Pedagoga paulista Vanessa Nascimento lança obra juvenil

Em “Todas as vidas de Tati” (Editora Polifonia), a autora conta a história de uma garota com uma vida aparentemente perfeita nas redes sociais, mas que não é bem assim por trás das câmeras

“Em cima da penteadeira, um espelho de camarim com lâmpadas que formam as bordas. Na lateral, um ring light de chão fica no nível exato de um porta-treco cheio de lápis de olho, um porta-batom e um porta-esmalte. Tudo muito bem-organizado. O sonho de muitas meninas de 14 anos.”

(Trecho do livro)

Desde os 18 anos, a autora paulista Vanessa Nascimento utilizava-se da contação de histórias para interessar e cativar seus alunos, porém, foi só ao passar por um quadro depressivo que ela percebeu como escrever a fazia se sentir viva. Então, decidiu escrever sobre e para meninas e mulheres inspiradoras. Assim surgiu “Todas as vidas de Tati (Editora Polifonia), lançado durante a 21ª Feira Literária Internacional de Paraty.

O livro conta a história de Tati, uma adolescente que conheceu a fama muito nova após seu vídeo sapateando viralizar no YouTube, tendo mais de 70 milhões de visualizações. Assim, a garota passou a ter a vida de “criança famosa” e sua mãe, a musa fitness Stephanie, pôde finalmente entrar em contato com o mundo das estrelas, lugar que sempre correu atrás para estar. Porém, as pressões de tanta exposição logo começaram a pesar sobre Tati, que se viu em meio a cobranças exacerbadas sobre seu corpo e aparência, fazendo com que adoecesse e perdesse a sua alegria contagiante.

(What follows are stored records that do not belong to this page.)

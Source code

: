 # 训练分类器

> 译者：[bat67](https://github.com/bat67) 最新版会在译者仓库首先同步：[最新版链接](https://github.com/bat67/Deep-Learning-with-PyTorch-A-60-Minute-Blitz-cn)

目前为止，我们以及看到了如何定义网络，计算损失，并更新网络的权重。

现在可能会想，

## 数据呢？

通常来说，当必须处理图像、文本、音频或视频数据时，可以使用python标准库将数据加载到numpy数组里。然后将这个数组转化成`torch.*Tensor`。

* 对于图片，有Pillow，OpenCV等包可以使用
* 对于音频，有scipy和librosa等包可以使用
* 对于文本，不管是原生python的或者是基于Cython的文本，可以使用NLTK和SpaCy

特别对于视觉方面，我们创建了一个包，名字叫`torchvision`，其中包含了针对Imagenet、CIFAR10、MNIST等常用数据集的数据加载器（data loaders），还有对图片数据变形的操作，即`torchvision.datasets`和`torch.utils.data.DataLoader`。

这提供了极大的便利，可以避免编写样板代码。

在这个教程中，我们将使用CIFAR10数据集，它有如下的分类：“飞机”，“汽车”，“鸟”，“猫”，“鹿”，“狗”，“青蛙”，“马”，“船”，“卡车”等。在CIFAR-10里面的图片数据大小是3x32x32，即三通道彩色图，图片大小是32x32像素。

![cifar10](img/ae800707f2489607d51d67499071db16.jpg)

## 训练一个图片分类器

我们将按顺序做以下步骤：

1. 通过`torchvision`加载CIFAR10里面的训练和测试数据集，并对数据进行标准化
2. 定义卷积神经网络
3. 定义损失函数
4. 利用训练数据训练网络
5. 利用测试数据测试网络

A obra perpassa temas principais como cobrança por um corpo padrão, mães narcisistas, distúrbios alimentares, rede de apoio e conexão com a natureza. “Com linguagem simples para o entendimento de adolescentes sem muito contato com a leitura, procuro colocar a leitora na situação da cena. Minha narrativa é quase um roteiro de série”, frisa a escritora.

A escrita como agente de discussão e como via para superar feridas psicológicas

“Escrevi esse livro para fazer as pazes com meu corpo e minha imagem, que sempre pertenceram a opiniões alheias”, frisa Vanessa, que começou a escrever em 2019, após uma separação traumática de um marido abusivo. Na época, ela pediu transferência no trabalho e se mudou de Londres para a Ilha de Malta, para recomeçar sua vida.

Nesse período de solidão, passou por um quadro intenso de depressão e por indicação e uma amiga encontrou conforto na obra de Matt Haig, “Reasons to be alive”. “Nesse livro, o autor, que é um depressivo crônico, cita algumas estratégias que o ajudam a lidar com os pensamentos autodepreciativos. Uma delas é listar atividades que nos fazem sentir vivos. Escrever estava no topo da minha lista.

Vanessa começou escrevendo um diário e depois, ao arranjar coragem para visitar a Ásia, passou a fazer postagens em redes sociais sobre suas viagens. Diversas pessoas se conectaram com seus textos e isso a encorajou a viver da escrita.

Ela construiu seu estilo literário com influências da escrita envolvente de J. K. Rowling, a transposição da realidade de mundo feita por Pedro Bandeira e a maneira com que tratar assuntos delicados no infanto-juvenil de Thalita Rebouças.

Quando começou a escrever “Todas as vidas de Tati”, Vanessa pensou que os temas abordados no livro eram aqueles que gostaria de ter lido quando passava pela adolescência e também se manteve na sua linha de escrever sobre meninas e mulheres que conseguiram, a muito custo, recuperar o controle dos próprios corpos.

Confira um trecho do livro “Todas as vidas de Tati”

“Ao toque do despertador, Tati levanta suada e apressada do chão, onde fazia abdominais, limpa o suor da testa e deita apressada de volta na cama, esperando sua mãe, Stephanie, que tem o péssimo hábito de entrar sem bater.

— Bom dia, filhotaaaaa! — diz animada ao abrir a porta.

Stephanie é musa fitness, loira, malhada e com o rosto tão perfeitamente alinhado que não precisa ser nenhum especialista em beleza para saber que já passou por alguns — ou vários — procedimentos estéticos.

— Não são nem cinco da manhã. Ainda não é dia, muito menos bom — Tati responde, esfregando os olhos, fingindo ter acordado com o despertador.”